空を眺めてるとチカがお盆の上にのせたスイカとかなり大きな袋を持って来た、俺は見かねてスイカを受け取りに行った
「言えば手伝ったのに」
「疲れてたから」
「大丈夫だって」
スイカを持って行くと最初にコテツとツバサが飛び付いて来た、その後無言でヒノリが二つスイカをとってコガネに渡した
「ありがとう」
「この亭主関白が」
小さい頃からこうだったのかな、だとしたら笑える、チカの持ってきた袋は多分花火だろう
「それ花火?」
「そうだよ、みんなでやろう」
「ホンマかいな!?花火なんて久しぶりやな」
ハイエナの如くコテツとツバサが群がって来た、中身は打ち上げ花火が8割の手持ち花火があとの2割だ、でも尋常じゃない量だから6人でも十分過ぎるくらいだ
「コテツ、ツバサ、海行くぞ、ココじゃ狭いだろ」
「ほな行きまっか!」
「コテツ、そっちじゃない、こっち」
逆に走り出そうとしたコテツを制止して順路に戻した、いつか迷子になるな、ツバサ共々。

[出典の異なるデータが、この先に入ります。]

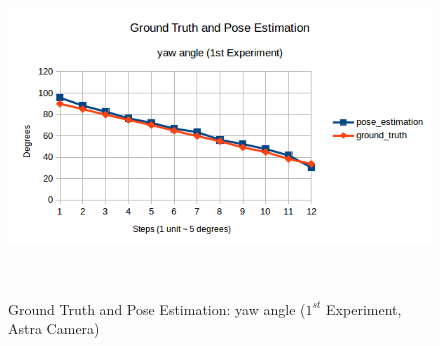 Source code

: \begin{figure}[!h]
\begin{center}
\includegraphics[width=5in, height=3.5in]{figures05/1_yaw_validation.png}
\caption{Ground Truth and Pose Estimation: yaw angle ($1^{st}$ Experiment, Astra Camera)}
\label{fig:erroryaw_1nd}
\end{center}
\end{figure}

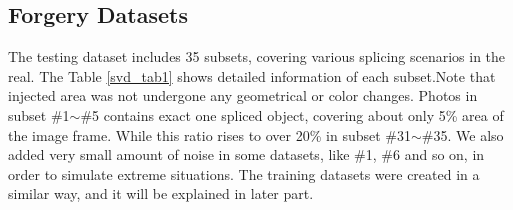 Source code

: \documentclass[a4paper, 12pt, twoside]{report}
\begin{document}
\subsection{Forgery Datasets}
\lipsum[1]

The testing dataset includes 35 subsets, covering various splicing scenarios in the real. The Table \ref{svd_tab1} shows detailed information of each subset.Note that injected area was not undergone any geometrical or color changes. Photos in subset \#1$\sim$\#5 contains exact one spliced object, covering about only 5\% area of the image frame. While this ratio rises to over 20\% in subset \#31$\sim$\#35. We also added very small amount of noise in some datasets, like \#1, \#6 and so on, in order to simulate extreme situations. The training datasets were created in a similar way, and it will be explained in later part.
\end{document}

海につくとやっぱり一番最初にコテツとツバサが花火を出し始めた、一つ出す度に感動の言葉を漏らした、疲れないのかな
「火、火は何処や?」
「僕達の愛で火が着くかもよ?」
「そやな……!」
コガネが見かねて二人の頭をグーで殴った、コテツはともかくツバサは女だぞ、まぁ俺も我慢の限界が来てたけど
「カイ、チャッカマン貸して」
「はい」
コガネは付属のロウソクに火をつけて砂に差し込んだ、近くにあった噴射型の花火に火をつけて遠くに置いた、暫くして緑やら赤やら青やら、色んな色の火花が出てきた、真っ暗な砂浜が一瞬で明るくなった
「綺麗やな」
「ほんとだぁ」
いつの間にかシリアスモードに入ったコテツとツバサがいた、落ち着いてて良いや。
恒例といっちゃ恒例の3ペア、コガネとヒノリは静かな手持ち花火と閃光花火中心に、俺とチカはチカが持ってきた様々な花火をしてる、コテツとツバサは噴射型の花火だけを選んで花火の周りをアフリカの原住民がしそうな踊りをしてる、怖い
「花火って儚いよな、あっという間に消えて無くなる、可哀想な人生」
「でも記憶に残る、儚くても記憶に残ればいいんじゃない、星だって今見てる星は死んだかもしれないんだよ、でも記憶には残る」
そっか、世の中には形に残るものと記憶に残るものの二つがあるんだな、形を大事にする人と記憶を大事する人、どっちも大事だけどどっちに頼り過ぎても良くない、人間って難しいな。